Brazil is experiencing a heat wave in the middle of the southern winter and the metropolis of Sao Paulo could break a double temperature record on Thursday: for the month of August and for the year 2023.
According to the National Institute of Meteorology (Inmet), residents of Latin America’s largest city of 11.5 million people are experiencing temperatures almost 10 degrees above the monthly average of 24.5C.
The thermometer reached 32.3 °C on Wednesday, not far from the 32.5 °C of January 16, the hottest day of the year in this metropolis.
AFP
On August 31, 1952 and 1955, 33.1 °C were almost the maximum temperatures measured for August.
According to Inmet, which began in 1943, Thursday could be the hottest day for a month in August and the whole year.

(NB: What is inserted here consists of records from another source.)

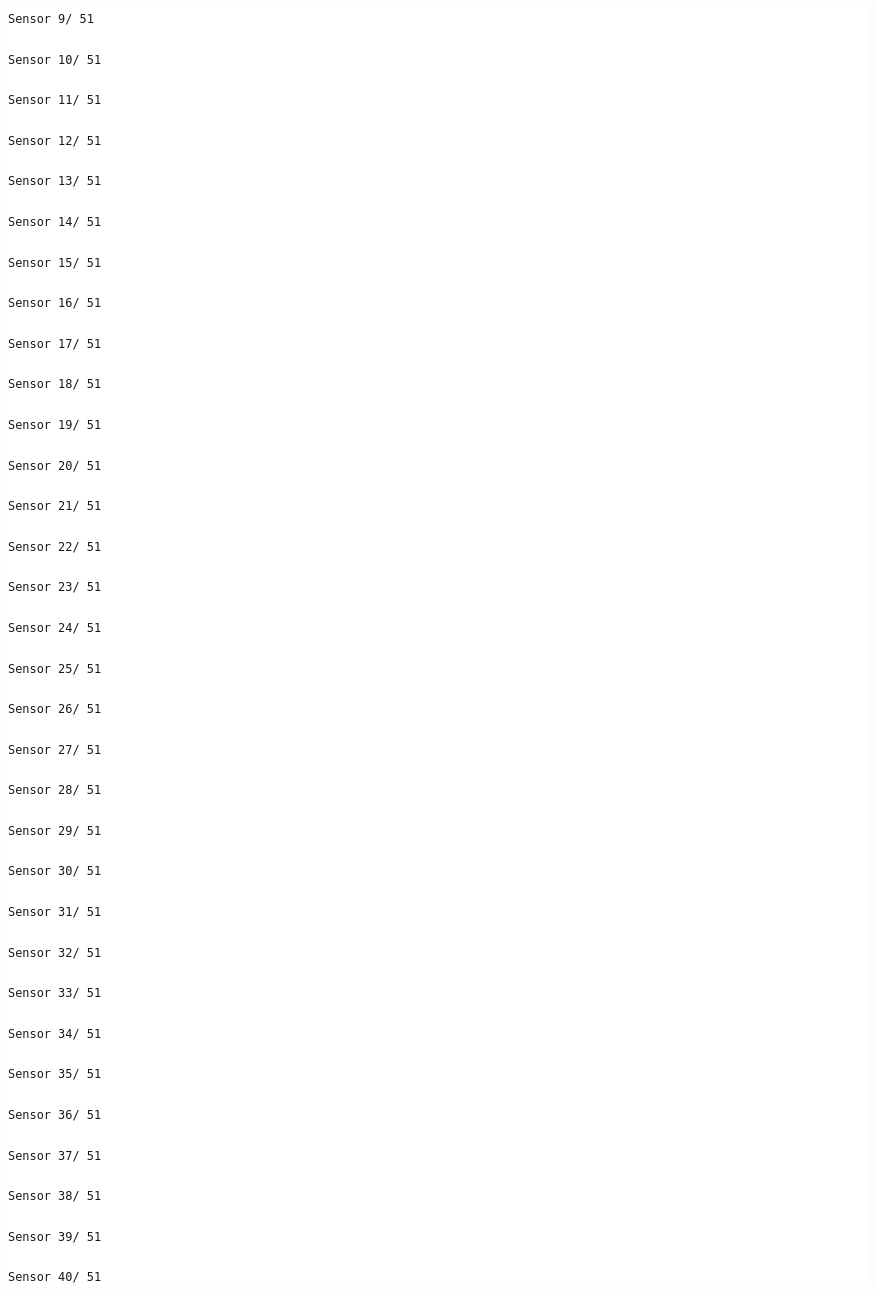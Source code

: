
 ```bash
Sensor 9/ 51 

Sensor 10/ 51 

Sensor 11/ 51 

Sensor 12/ 51 

Sensor 13/ 51 

Sensor 14/ 51 

Sensor 15/ 51 

Sensor 16/ 51 

Sensor 17/ 51 

Sensor 18/ 51 

Sensor 19/ 51 

Sensor 20/ 51 

Sensor 21/ 51 

Sensor 22/ 51 

Sensor 23/ 51 

Sensor 24/ 51 

Sensor 25/ 51 

Sensor 26/ 51 

Sensor 27/ 51 

Sensor 28/ 51 

Sensor 29/ 51 

Sensor 30/ 51 

Sensor 31/ 51 

Sensor 32/ 51 

Sensor 33/ 51 

Sensor 34/ 51 

Sensor 35/ 51 

Sensor 36/ 51 

Sensor 37/ 51 

Sensor 38/ 51 

Sensor 39/ 51 

Sensor 40/ 51 
```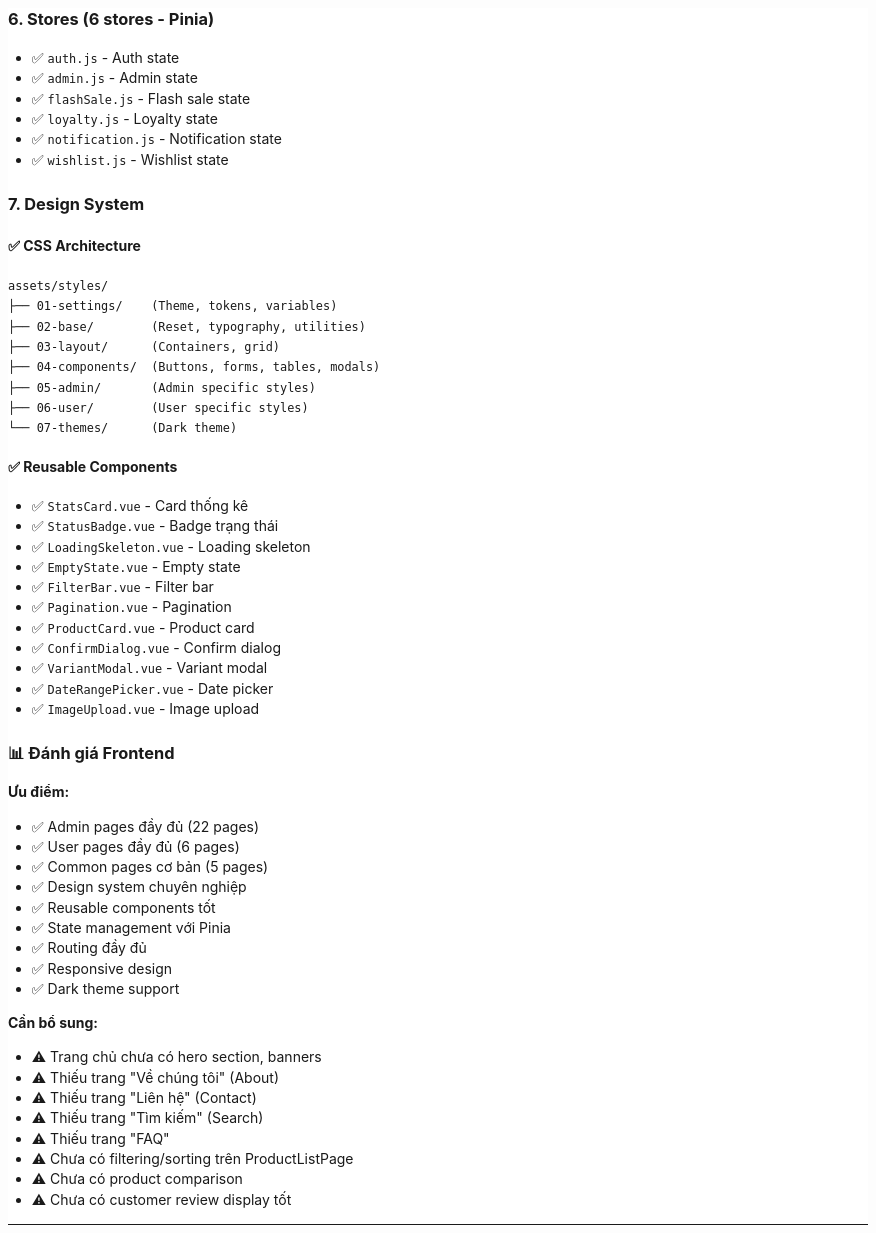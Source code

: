 ### 6. Stores (6 stores - Pinia)

- ✅ `auth.js` - Auth state
- ✅ `admin.js` - Admin state
- ✅ `flashSale.js` - Flash sale state
- ✅ `loyalty.js` - Loyalty state
- ✅ `notification.js` - Notification state
- ✅ `wishlist.js` - Wishlist state

### 7. Design System

#### ✅ CSS Architecture
```
assets/styles/
├── 01-settings/    (Theme, tokens, variables)
├── 02-base/        (Reset, typography, utilities)
├── 03-layout/      (Containers, grid)
├── 04-components/  (Buttons, forms, tables, modals)
├── 05-admin/       (Admin specific styles)
├── 06-user/        (User specific styles)
└── 07-themes/      (Dark theme)
```

#### ✅ Reusable Components
- ✅ `StatsCard.vue` - Card thống kê
- ✅ `StatusBadge.vue` - Badge trạng thái
- ✅ `LoadingSkeleton.vue` - Loading skeleton
- ✅ `EmptyState.vue` - Empty state
- ✅ `FilterBar.vue` - Filter bar
- ✅ `Pagination.vue` - Pagination
- ✅ `ProductCard.vue` - Product card
- ✅ `ConfirmDialog.vue` - Confirm dialog
- ✅ `VariantModal.vue` - Variant modal
- ✅ `DateRangePicker.vue` - Date picker
- ✅ `ImageUpload.vue` - Image upload

### 📊 Đánh giá Frontend

**Ưu điểm:**
- ✅ Admin pages đầy đủ (22 pages)
- ✅ User pages đầy đủ (6 pages)
- ✅ Common pages cơ bản (5 pages)
- ✅ Design system chuyên nghiệp
- ✅ Reusable components tốt
- ✅ State management với Pinia
- ✅ Routing đầy đủ
- ✅ Responsive design
- ✅ Dark theme support

**Cần bổ sung:**
- ⚠️ Trang chủ chưa có hero section, banners
- ⚠️ Thiếu trang "Về chúng tôi" (About)
- ⚠️ Thiếu trang "Liên hệ" (Contact)
- ⚠️ Thiếu trang "Tìm kiếm" (Search)
- ⚠️ Thiếu trang "FAQ"
- ⚠️ Chưa có filtering/sorting trên ProductListPage
- ⚠️ Chưa có product comparison
- ⚠️ Chưa có customer review display tốt

---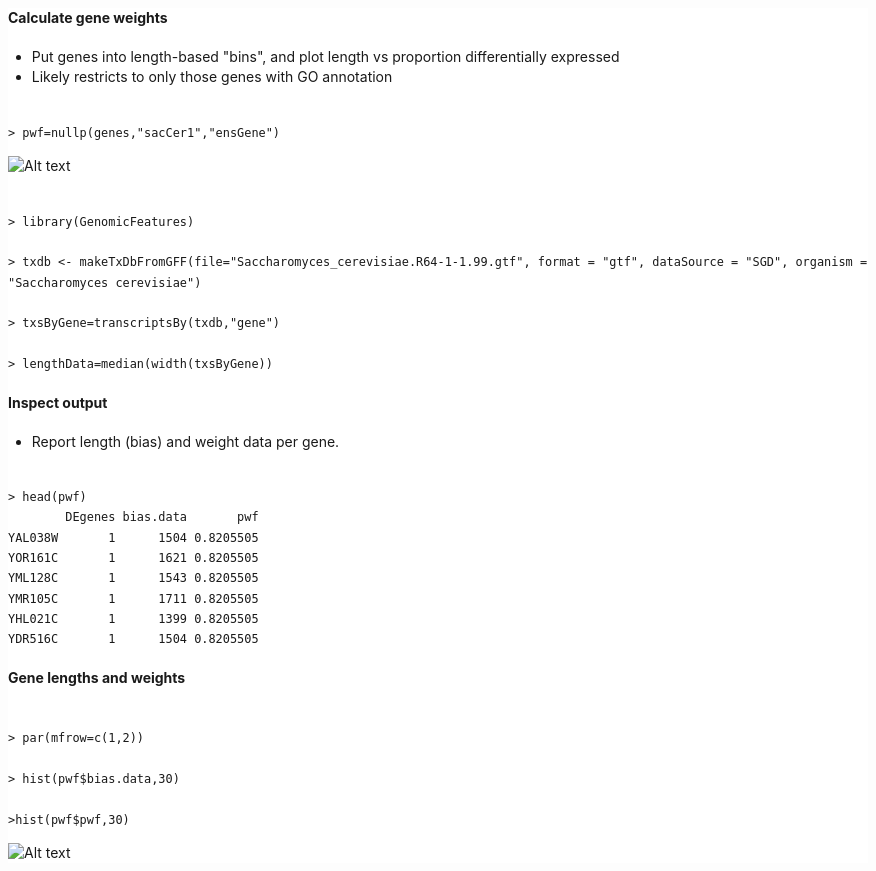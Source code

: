 #### Calculate gene weights
  
 - Put genes into length-based "bins", and plot length vs proportion differentially expressed
 - Likely restricts to only those genes with GO annotation
  
```{r, message=FALSE, warning=FALSE, fig.height=5}

> pwf=nullp(genes,"sacCer1","ensGene")

```
![Alt text](https://github.com/foreal17/RNA-seq-workshop/blob/master/Prep_Files/Images/Gene_weights.png)


```{r, echo=FALSE, eval=FALSE}

> library(GenomicFeatures)

> txdb <- makeTxDbFromGFF(file="Saccharomyces_cerevisiae.R64-1-1.99.gtf", format = "gtf", dataSource = "SGD", organism = "Saccharomyces cerevisiae")

> txsByGene=transcriptsBy(txdb,"gene")

> lengthData=median(width(txsByGene))

```


#### Inspect output

 - Report length (bias) and weight data per gene.

```{r}

> head(pwf)
        DEgenes bias.data       pwf
YAL038W       1      1504 0.8205505
YOR161C       1      1621 0.8205505
YML128C       1      1543 0.8205505
YMR105C       1      1711 0.8205505
YHL021C       1      1399 0.8205505
YDR516C       1      1504 0.8205505

```

#### Gene lengths and weights

```{r, fig.height=5.5, fig.width=10}

> par(mfrow=c(1,2))

> hist(pwf$bias.data,30)

>hist(pwf$pwf,30)

```
![Alt text](https://github.com/foreal17/RNA-seq-workshop/blob/master/Prep_Files/Images/Gene_lengths_weight.png)
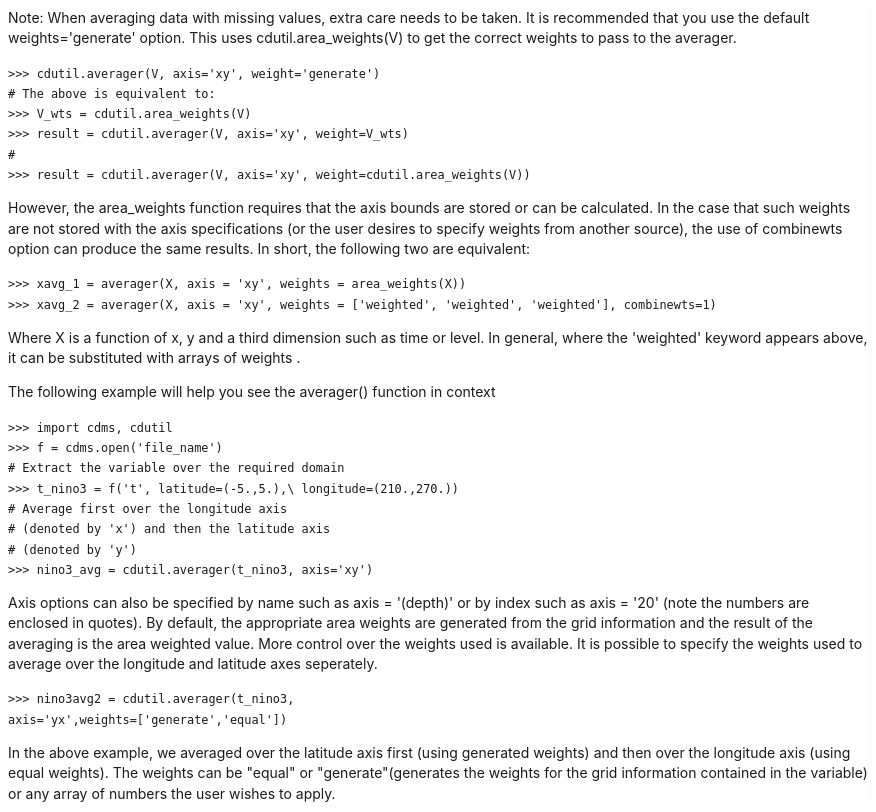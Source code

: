 Note:  When averaging data with missing values, extra care needs to be taken. It is recommended that you use the default weights='generate' option. This uses cdutil.area_weights(V) to get the correct weights to pass to the averager. 

    >>> cdutil.averager(V, axis='xy', weight='generate')
    # The above is equivalent to:
    >>> V_wts = cdutil.area_weights(V)
    >>> result = cdutil.averager(V, axis='xy', weight=V_wts)
    #
    >>> result = cdutil.averager(V, axis='xy', weight=cdutil.area_weights(V))

However, the area_weights function requires that the axis bounds are stored or
can be calculated. In the case that such weights are not stored with the axis
specifications (or the user desires to specify weights from another source),
the use of combinewts option can produce the same results. In short, the
following two are equivalent:

    >>> xavg_1 = averager(X, axis = 'xy', weights = area_weights(X))
    >>> xavg_2 = averager(X, axis = 'xy', weights = ['weighted', 'weighted', 'weighted'], combinewts=1)

Where X is a function of x, y and a third dimension such as time or level. In
general, where the 'weighted' keyword appears above, it can be substituted
with arrays of weights .

The following example will help you see the averager() function in context

    >>> import cdms, cdutil
    >>> f = cdms.open('file_name')
    # Extract the variable over the required domain
    >>> t_nino3 = f('t', latitude=(-5.,5.),\ longitude=(210.,270.))
    # Average first over the longitude axis
    # (denoted by 'x') and then the latitude axis
    # (denoted by 'y')
    >>> nino3_avg = cdutil.averager(t_nino3, axis='xy')

Axis options can also be specified by name such as axis = '(depth)' or by
index such as axis = '20' (note the numbers are enclosed in quotes). By
default, the appropriate area weights are generated from the grid information
and the result of the averaging is the area weighted value. More control over
the weights used is available. It is possible to specify the weights used to
average over the longitude and latitude axes seperately.

    >>> nino3avg2 = cdutil.averager(t_nino3,
    axis='yx',weights=['generate','equal'])

In the above example, we averaged over the latitude axis first (using
generated weights) and then over the longitude axis (using equal weights). The
weights can be "equal" or "generate"(generates the weights for the grid
information contained in the variable) or any array of numbers the user wishes
to apply.
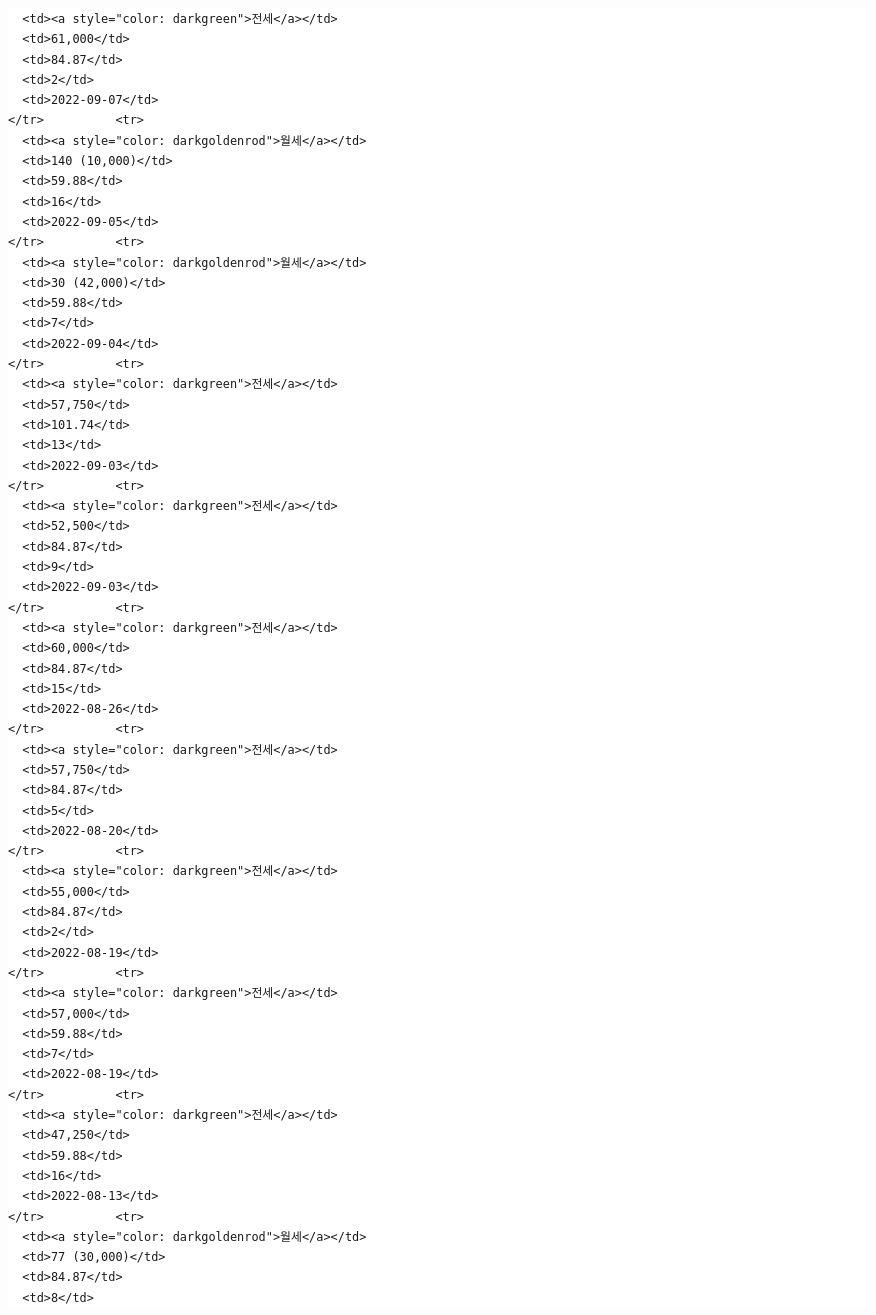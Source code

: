       <td><a style="color: darkgreen">전세</a></td>
      <td>61,000</td>
      <td>84.87</td>
      <td>2</td>
      <td>2022-09-07</td>
    </tr>          <tr>
      <td><a style="color: darkgoldenrod">월세</a></td>
      <td>140 (10,000)</td>
      <td>59.88</td>
      <td>16</td>
      <td>2022-09-05</td>
    </tr>          <tr>
      <td><a style="color: darkgoldenrod">월세</a></td>
      <td>30 (42,000)</td>
      <td>59.88</td>
      <td>7</td>
      <td>2022-09-04</td>
    </tr>          <tr>
      <td><a style="color: darkgreen">전세</a></td>
      <td>57,750</td>
      <td>101.74</td>
      <td>13</td>
      <td>2022-09-03</td>
    </tr>          <tr>
      <td><a style="color: darkgreen">전세</a></td>
      <td>52,500</td>
      <td>84.87</td>
      <td>9</td>
      <td>2022-09-03</td>
    </tr>          <tr>
      <td><a style="color: darkgreen">전세</a></td>
      <td>60,000</td>
      <td>84.87</td>
      <td>15</td>
      <td>2022-08-26</td>
    </tr>          <tr>
      <td><a style="color: darkgreen">전세</a></td>
      <td>57,750</td>
      <td>84.87</td>
      <td>5</td>
      <td>2022-08-20</td>
    </tr>          <tr>
      <td><a style="color: darkgreen">전세</a></td>
      <td>55,000</td>
      <td>84.87</td>
      <td>2</td>
      <td>2022-08-19</td>
    </tr>          <tr>
      <td><a style="color: darkgreen">전세</a></td>
      <td>57,000</td>
      <td>59.88</td>
      <td>7</td>
      <td>2022-08-19</td>
    </tr>          <tr>
      <td><a style="color: darkgreen">전세</a></td>
      <td>47,250</td>
      <td>59.88</td>
      <td>16</td>
      <td>2022-08-13</td>
    </tr>          <tr>
      <td><a style="color: darkgoldenrod">월세</a></td>
      <td>77 (30,000)</td>
      <td>84.87</td>
      <td>8</td>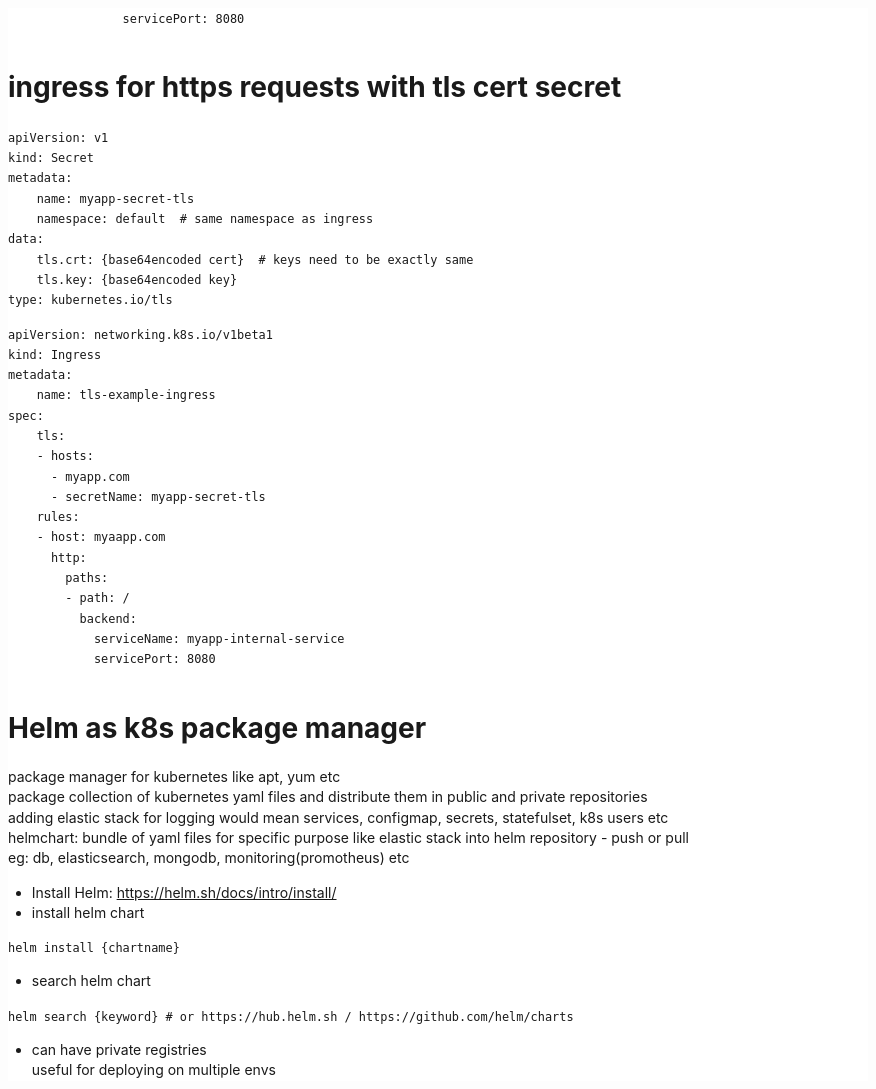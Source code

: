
 ```  
                servicePort: 8080  
```  
  
# ingress for https requests with tls cert secret  
```  
apiVersion: v1  
kind: Secret  
metadata:  
    name: myapp-secret-tls  
    namespace: default  # same namespace as ingress  
data:  
    tls.crt: {base64encoded cert}  # keys need to be exactly same  
    tls.key: {base64encoded key}  
type: kubernetes.io/tls  
```  
```  
apiVersion: networking.k8s.io/v1beta1  
kind: Ingress  
metadata:  
    name: tls-example-ingress  
spec:  
    tls:  
    - hosts:  
      - myapp.com  
      - secretName: myapp-secret-tls  
    rules:  
    - host: myaapp.com  
      http:  
        paths:  
        - path: /  
          backend:  
            serviceName: myapp-internal-service  
            servicePort: 8080  
```  
  
# Helm as k8s package manager  
package manager for kubernetes like apt, yum etc  
package collection of kubernetes yaml files and distribute them in public and private repositories  
adding elastic stack for logging would mean services, configmap, secrets, statefulset, k8s users etc  
helmchart: bundle of yaml files for specific purpose like elastic stack into helm repository - push or pull  
eg: db, elasticsearch, mongodb, monitoring(promotheus) etc  
- Install Helm: https://helm.sh/docs/intro/install/  
- install helm chart
```
helm install {chartname}  
```
- search helm chart
```
helm search {keyword} # or https://hub.helm.sh / https://github.com/helm/charts  
```
- can have private registries  
useful for deploying on multiple envs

“In the future, winters are likely to get warmer and warmer,” Fabio Luiz Teixeira, a professor of atmospheric sciences at the University of Sao Paulo, told AFP.
According to scientists, these high temperatures are the result of climate change and the recent recurrence of the El Niño phenomenon.
“Today we have temperatures five degrees above average in some regions or cities of Brazil,” said Cleber Souza, weather forecaster at Inmet.
AFP
Souza also warned of high temperatures in the state of Mato Grosso (central west) near 41 degrees and in the north and northeast of the country approaching 40 degrees.
Authorities in the state of São Paulo, which had already recorded above-average temperatures and below-average rainfall in July, reported a high risk of fire.
The southernmost part of South America experienced record winter heat.
Heatwaves – like those currently crushing large parts of Europe – are starting earlier, lasting longer and becoming more intense due to climate change, a UN expert warned in an interview with AFP.
“It’s only going to get more intense and frequent,” John Nairn, senior adviser on extreme heat at the Geneva-based World Meteorological Organization (WMO), told AFP. “People are way too quiet,” he lamented.